Policjanci z pomorskiej drogówki przyznają, że pismo faktycznie wpłynęło, zaznaczają jednak, iż już wcześniej działali zgodnie z podobnymi wytycznymi i nie ograniczali się do zatrzymywania prawa jazdy tylko i wyłącznie osobom kierującym pod wpływem alkoholu.

Podają zresztą dane z ostatnich lat. W 2012 roku na Pomorzu zatrzymano 2818 praw jazdy (2331 zdarzeń dotyczyło jazdy po alkoholu), rok później - 2442 prawa jazdy (1977 zdarzeń dotyczyło jazdy po alkoholu). Tegoroczne dane są - póki co - niepełne, obejmują okres tylko do kwietnia i bez podziału na przyczyny interwencji. W każdym razie policja od stycznia do kwietnia zatrzymała prawo jazdy 782 osobom.

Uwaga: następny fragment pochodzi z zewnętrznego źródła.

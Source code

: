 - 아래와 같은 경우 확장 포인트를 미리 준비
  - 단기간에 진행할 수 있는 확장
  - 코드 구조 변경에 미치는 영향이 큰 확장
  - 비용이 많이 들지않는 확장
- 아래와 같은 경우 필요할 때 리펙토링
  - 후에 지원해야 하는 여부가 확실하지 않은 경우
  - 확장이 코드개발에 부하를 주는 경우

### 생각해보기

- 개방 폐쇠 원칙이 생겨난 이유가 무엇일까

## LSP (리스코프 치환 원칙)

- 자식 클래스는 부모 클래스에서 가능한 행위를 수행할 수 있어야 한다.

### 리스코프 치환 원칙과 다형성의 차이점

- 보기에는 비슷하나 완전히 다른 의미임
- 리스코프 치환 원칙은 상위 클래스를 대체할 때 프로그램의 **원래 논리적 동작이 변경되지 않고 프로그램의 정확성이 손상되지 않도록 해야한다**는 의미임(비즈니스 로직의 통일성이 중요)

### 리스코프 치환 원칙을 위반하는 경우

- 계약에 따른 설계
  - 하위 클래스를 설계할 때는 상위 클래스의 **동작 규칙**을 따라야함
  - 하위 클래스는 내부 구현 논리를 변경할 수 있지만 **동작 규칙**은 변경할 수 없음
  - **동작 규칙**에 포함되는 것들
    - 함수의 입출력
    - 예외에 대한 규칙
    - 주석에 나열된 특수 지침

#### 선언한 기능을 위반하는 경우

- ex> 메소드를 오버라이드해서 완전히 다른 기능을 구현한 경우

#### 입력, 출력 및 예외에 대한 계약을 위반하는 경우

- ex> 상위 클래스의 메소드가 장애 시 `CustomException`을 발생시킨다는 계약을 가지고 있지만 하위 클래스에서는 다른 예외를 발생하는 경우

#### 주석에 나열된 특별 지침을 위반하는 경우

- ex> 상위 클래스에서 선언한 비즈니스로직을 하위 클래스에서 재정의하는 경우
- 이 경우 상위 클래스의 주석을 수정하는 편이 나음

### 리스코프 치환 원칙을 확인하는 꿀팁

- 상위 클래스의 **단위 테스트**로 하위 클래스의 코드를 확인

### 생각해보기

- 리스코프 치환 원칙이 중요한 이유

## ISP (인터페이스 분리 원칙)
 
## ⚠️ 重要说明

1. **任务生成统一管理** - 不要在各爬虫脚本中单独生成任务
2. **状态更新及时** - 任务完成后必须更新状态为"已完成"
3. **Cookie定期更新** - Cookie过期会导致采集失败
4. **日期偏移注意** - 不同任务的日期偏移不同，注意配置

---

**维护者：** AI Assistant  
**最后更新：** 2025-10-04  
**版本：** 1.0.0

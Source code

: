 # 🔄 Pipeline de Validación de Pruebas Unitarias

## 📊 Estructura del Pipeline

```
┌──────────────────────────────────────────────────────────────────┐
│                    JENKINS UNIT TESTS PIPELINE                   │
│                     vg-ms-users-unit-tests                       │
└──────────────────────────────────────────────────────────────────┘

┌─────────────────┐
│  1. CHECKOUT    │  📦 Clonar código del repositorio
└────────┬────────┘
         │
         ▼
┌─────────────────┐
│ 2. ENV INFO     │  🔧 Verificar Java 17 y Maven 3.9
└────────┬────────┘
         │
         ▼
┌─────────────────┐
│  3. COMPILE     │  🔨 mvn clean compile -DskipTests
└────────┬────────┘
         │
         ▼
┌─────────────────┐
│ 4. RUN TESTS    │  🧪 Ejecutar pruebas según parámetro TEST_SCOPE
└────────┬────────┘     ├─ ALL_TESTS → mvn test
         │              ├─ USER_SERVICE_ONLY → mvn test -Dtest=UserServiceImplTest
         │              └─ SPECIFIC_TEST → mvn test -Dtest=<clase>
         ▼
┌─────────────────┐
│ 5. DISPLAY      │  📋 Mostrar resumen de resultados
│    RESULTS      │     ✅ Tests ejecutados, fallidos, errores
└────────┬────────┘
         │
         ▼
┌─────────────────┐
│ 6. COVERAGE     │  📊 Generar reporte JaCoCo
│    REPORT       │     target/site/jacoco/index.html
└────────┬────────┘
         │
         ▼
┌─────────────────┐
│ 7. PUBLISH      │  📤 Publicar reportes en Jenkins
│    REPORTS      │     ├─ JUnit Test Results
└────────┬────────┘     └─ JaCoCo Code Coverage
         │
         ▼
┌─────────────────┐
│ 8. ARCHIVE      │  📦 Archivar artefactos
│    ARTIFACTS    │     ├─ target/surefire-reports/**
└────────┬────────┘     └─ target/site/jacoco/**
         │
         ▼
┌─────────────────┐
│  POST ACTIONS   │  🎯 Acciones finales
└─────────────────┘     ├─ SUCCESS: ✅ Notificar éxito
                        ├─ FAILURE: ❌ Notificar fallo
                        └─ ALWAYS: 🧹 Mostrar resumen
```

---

Wydawać by się mogło, że to statystyka podobna do tej z lat ubiegłych, jednak pod uwagę wziąć trzeba to, że w poprzednich latach większość interwencji policji kończących się zatrzymaniem prawa jazdy dotyczyła okresu wakacyjnego. Można więc założyć, że w tym roku będzie ich łącznie więcej niż wcześniej.

Tym bardziej, że naciski "z góry" nie słabną. - Będziemy odbierać prawa jazdy wszystkim bałwanom. Będziemy zwalczać ludzi, którzy narażają na drodze życie innych. Przepis o odbieraniu dokumentów będziemy wykorzystywali masowo - powiedział dziś na antenie radia RMF FM Bartłomiej Sienkiewicz, minister spraw wewnętrznych.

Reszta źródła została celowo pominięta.